Pero aquello ya fue. Así que no le busquen en una de esas reuniones vintages, como la que llevó a Roxy Music de gira en 2011. Se ha dicho que se llevaba mal con ellos. Que no se hablaba con Ferry. El asunto es otro, asegura. “No me gusta volver a hacer viejas cosas de nuevo. Soy amigo de todos los miembros de la banda, pero no podría subir al escenario y enfrentarme a un montón de fans alimentando un recuerdo mío de hace 40 años. Es todo un poco melancólico”.

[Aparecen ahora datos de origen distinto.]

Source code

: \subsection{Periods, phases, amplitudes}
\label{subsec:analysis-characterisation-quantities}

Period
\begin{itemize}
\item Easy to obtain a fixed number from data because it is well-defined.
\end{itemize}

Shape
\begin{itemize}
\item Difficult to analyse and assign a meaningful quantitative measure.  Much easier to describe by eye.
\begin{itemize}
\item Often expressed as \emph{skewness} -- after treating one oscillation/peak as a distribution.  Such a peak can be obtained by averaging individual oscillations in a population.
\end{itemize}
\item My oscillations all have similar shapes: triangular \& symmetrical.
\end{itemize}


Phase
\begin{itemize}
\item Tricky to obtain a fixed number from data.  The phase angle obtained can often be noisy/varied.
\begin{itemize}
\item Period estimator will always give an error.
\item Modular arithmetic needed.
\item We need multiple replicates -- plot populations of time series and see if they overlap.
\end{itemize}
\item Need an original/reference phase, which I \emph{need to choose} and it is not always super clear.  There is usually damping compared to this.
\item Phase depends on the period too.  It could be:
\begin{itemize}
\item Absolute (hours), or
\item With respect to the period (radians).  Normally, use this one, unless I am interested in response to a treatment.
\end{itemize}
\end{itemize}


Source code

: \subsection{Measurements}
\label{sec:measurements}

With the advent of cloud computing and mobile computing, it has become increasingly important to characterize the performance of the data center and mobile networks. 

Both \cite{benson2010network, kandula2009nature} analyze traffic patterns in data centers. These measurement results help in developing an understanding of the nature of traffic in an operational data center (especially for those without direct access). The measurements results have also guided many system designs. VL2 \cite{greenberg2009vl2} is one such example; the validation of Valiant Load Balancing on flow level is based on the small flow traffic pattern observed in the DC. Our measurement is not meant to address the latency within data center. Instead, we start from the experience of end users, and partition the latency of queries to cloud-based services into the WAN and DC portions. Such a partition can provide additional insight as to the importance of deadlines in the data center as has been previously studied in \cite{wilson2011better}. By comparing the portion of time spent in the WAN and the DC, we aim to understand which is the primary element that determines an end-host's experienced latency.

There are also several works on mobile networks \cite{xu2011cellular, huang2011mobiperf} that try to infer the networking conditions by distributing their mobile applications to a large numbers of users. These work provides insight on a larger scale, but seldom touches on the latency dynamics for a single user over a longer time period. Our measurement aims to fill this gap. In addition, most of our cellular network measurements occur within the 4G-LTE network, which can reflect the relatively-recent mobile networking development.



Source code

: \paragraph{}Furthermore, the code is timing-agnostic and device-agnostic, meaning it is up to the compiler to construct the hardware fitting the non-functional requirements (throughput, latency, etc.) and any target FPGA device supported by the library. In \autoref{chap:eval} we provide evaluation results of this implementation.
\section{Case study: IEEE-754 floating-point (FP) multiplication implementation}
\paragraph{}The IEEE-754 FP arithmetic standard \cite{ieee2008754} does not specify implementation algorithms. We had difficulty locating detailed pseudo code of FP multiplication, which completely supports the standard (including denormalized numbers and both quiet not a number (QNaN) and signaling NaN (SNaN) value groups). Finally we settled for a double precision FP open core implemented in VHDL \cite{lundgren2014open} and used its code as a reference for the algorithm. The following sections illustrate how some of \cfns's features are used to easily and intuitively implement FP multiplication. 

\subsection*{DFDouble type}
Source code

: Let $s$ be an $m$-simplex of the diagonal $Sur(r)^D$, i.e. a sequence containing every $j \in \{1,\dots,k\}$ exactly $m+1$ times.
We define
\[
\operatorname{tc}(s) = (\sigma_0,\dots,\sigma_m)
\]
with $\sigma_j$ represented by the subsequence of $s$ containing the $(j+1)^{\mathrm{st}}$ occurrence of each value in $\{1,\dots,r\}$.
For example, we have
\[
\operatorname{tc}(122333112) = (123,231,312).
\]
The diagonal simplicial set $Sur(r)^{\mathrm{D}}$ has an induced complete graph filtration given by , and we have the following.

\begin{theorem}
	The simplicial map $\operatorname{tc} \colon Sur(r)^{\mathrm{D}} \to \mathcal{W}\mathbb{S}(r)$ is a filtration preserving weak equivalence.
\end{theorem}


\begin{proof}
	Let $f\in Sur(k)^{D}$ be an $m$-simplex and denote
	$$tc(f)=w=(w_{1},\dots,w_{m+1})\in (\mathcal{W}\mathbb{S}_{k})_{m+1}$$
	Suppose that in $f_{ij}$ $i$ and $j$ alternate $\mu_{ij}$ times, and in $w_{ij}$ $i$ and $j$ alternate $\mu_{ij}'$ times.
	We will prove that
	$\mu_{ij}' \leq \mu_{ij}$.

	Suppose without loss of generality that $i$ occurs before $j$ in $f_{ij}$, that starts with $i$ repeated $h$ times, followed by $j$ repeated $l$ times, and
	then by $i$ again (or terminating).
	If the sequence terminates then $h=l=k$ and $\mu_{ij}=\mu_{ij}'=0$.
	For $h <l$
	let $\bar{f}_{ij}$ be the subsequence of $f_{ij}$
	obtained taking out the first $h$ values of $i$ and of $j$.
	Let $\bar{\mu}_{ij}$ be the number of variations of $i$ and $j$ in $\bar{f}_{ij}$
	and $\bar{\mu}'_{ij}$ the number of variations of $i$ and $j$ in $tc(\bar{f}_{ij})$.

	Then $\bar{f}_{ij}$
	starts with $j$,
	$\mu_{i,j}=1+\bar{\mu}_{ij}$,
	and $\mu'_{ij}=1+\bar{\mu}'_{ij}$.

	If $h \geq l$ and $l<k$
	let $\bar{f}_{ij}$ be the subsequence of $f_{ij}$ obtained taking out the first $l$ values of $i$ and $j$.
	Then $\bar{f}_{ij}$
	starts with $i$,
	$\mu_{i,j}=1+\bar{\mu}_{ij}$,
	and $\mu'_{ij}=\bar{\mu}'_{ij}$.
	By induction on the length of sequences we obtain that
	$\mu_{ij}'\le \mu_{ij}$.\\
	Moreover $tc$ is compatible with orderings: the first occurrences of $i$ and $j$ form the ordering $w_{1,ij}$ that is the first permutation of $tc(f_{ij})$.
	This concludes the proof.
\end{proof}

Aquella transgresión social y cultural ya no reside en la música. Pese a que jamás ha tenido un televisor, que reniega de los smartphones y está a punto de deshacerse de la conexión a Internet que instaló en casa hace solo un año, considera que esa efervescencia creativa se ha traslado hoy a la Red. “Ese periodo de excitación y emoción no está hoy en la música, sino en las relaciones de Internet. En iniciativas como Kickstarter, una gran idea. O Wikipedia, nadie hubiera pensado que funcionaría. La experimentación está ahí. En la música, la gente ahora está pensando qué podemos hacer con todo lo que hemos generado en los últimos 60 años. Cómo se puede usar. Y lo mismo sucede con la literatura: no hay grandes invenciones formales. Ya sucedieron. Probablemente, el último gran inventor formal fue Samuel Beckett”. Y de eso, acaba de recordar antes de irse precipitadamente, va el examen que alguien tiene mañana P
La obra ‘77 million paintings’ se podrá visitar del 18 de diciembre al 30 de marzo en la sala Alcalá 31.